Collected data entries

......

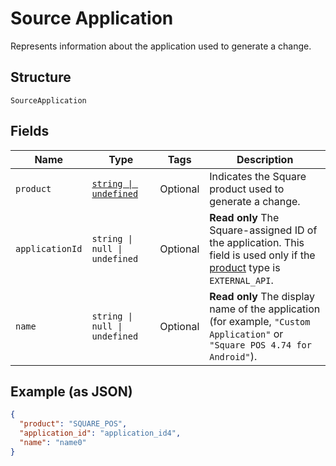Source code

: 
# Source Application

Represents information about the application used to generate a change.

## Structure

`SourceApplication`

## Fields

| Name | Type | Tags | Description |
|  --- | --- | --- | --- |
| `product` | [`string \| undefined`](../../doc/models/product.md) | Optional | Indicates the Square product used to generate a change. |
| `applicationId` | `string \| null \| undefined` | Optional | __Read only__ The Square-assigned ID of the application. This field is used only if the<br>[product](entity:Product) type is `EXTERNAL_API`. |
| `name` | `string \| null \| undefined` | Optional | __Read only__ The display name of the application<br>(for example, `"Custom Application"` or `"Square POS 4.74 for Android"`). |

## Example (as JSON)

```json
{
  "product": "SQUARE_POS",
  "application_id": "application_id4",
  "name": "name0"
}
```

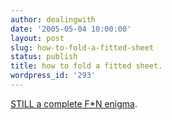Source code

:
 ```yaml
---
author: dealingwith
date: '2005-05-04 10:00:00'
layout: post
slug: how-to-fold-a-fitted-sheet
status: publish
title: how to fold a fitted sheet.
wordpress_id: '293'
---
```


[STILL a complete F*N enigma][1].

   [1]: http://www.target.com.au/html/homewares/sheets.htm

......

Print the records above exactly as they stand, but leave out the pictures.

*Completed task*
Source code

: 
# Source Application

Represents information about the application used to generate a change.

## Structure

`SourceApplication`

## Fields

| Name | Type | Tags | Description |
|  --- | --- | --- | --- |
| `product` | [`string \| undefined`](../../doc/models/product.md) | Optional | Indicates the Square product used to generate a change. |
| `applicationId` | `string \| null \| undefined` | Optional | __Read only__ The Square-assigned ID of the application. This field is used only if the<br>[product](entity:Product) type is `EXTERNAL_API`. |
| `name` | `string \| null \| undefined` | Optional | __Read only__ The display name of the application<br>(for example, `"Custom Application"` or `"Square POS 4.74 for Android"`). |

## Example (as JSON)

```json
{
  "product": "SQUARE_POS",
  "application_id": "application_id4",
  "name": "name0"
}
```

Source code

:
 ```yaml
---
author: dealingwith
date: '2005-05-04 10:00:00'
layout: post
slug: how-to-fold-a-fitted-sheet
status: publish
title: how to fold a fitted sheet.
wordpress_id: '293'
---
```


[STILL a complete F*N enigma][1].

   [1]: http://www.target.com.au/html/homewares/sheets.htm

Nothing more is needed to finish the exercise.